#### SUPPLIED MATERIAL
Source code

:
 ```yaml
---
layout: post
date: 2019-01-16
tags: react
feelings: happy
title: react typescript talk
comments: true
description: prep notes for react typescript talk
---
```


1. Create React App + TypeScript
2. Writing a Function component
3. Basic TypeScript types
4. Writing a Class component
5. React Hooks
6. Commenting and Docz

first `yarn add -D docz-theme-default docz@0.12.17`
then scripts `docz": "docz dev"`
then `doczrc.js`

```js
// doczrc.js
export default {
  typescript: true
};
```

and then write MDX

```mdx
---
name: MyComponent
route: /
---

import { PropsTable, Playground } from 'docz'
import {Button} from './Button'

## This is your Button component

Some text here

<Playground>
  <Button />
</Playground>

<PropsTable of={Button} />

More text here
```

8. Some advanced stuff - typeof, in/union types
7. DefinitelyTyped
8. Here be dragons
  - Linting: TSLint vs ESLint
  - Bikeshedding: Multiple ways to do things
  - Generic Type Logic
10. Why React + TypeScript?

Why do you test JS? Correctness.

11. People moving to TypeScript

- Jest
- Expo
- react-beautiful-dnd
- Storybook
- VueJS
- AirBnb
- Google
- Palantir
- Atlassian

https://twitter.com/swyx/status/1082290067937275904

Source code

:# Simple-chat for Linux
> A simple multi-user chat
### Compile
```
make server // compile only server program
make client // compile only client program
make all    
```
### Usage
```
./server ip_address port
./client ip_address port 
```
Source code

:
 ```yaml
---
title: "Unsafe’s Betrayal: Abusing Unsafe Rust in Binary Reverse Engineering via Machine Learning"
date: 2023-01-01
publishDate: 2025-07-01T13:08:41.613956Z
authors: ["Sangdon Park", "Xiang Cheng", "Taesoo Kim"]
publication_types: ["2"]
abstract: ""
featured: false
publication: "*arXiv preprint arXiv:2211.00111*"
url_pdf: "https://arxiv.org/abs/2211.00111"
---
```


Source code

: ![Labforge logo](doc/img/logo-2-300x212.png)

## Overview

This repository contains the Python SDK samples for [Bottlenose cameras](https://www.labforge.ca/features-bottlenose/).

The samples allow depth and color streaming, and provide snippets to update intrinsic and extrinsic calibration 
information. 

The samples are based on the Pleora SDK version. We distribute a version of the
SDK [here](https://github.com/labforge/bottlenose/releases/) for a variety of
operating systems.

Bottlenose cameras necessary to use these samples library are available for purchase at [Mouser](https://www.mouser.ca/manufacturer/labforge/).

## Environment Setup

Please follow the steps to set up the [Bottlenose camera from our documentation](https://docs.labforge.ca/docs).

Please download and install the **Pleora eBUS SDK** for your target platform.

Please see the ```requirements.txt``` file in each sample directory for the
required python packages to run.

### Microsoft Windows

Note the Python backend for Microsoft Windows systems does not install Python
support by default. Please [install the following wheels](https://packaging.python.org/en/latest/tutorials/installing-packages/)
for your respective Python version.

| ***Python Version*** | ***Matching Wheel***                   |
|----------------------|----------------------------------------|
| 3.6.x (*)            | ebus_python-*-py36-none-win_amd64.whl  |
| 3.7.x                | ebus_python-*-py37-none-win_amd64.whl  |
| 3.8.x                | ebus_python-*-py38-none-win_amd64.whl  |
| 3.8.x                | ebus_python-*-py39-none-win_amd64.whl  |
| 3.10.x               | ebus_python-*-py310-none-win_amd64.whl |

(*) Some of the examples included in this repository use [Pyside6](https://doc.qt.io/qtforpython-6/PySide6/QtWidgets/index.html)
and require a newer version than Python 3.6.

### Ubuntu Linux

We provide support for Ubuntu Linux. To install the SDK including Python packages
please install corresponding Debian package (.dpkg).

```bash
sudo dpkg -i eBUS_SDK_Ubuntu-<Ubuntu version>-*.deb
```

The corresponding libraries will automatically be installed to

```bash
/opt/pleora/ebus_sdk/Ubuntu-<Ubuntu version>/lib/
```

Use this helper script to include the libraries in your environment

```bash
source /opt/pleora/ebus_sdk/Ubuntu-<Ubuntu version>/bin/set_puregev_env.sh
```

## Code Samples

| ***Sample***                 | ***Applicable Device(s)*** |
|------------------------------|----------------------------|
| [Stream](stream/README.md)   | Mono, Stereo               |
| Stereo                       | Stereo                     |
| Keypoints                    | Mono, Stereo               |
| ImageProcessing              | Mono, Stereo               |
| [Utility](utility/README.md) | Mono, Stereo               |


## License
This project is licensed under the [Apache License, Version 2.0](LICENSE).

#### TASK OBJECTIVE
Where the line holding "4. Writing a Class component" appears in the listing above, start reproducing exactly, and end with the line holding "Why do you test JS? Correctness.".

#### THE ANSWER
4. Writing a Class component
5. React Hooks
6. Commenting and Docz

first `yarn add -D docz-theme-default docz@0.12.17`
then scripts `docz": "docz dev"`
then `doczrc.js`

```js
// doczrc.js
export default {
  typescript: true
};
```

and then write MDX

```mdx
---
name: MyComponent
route: /
---

import { PropsTable, Playground } from 'docz'
import {Button} from './Button'

## This is your Button component

Some text here

<Playground>
  <Button />
</Playground>

<PropsTable of={Button} />

More text here
```

8. Some advanced stuff - typeof, in/union types
7. DefinitelyTyped
8. Here be dragons
  - Linting: TSLint vs ESLint
  - Bikeshedding: Multiple ways to do things
  - Generic Type Logic
10. Why React + TypeScript?

Why do you test JS? Correctness.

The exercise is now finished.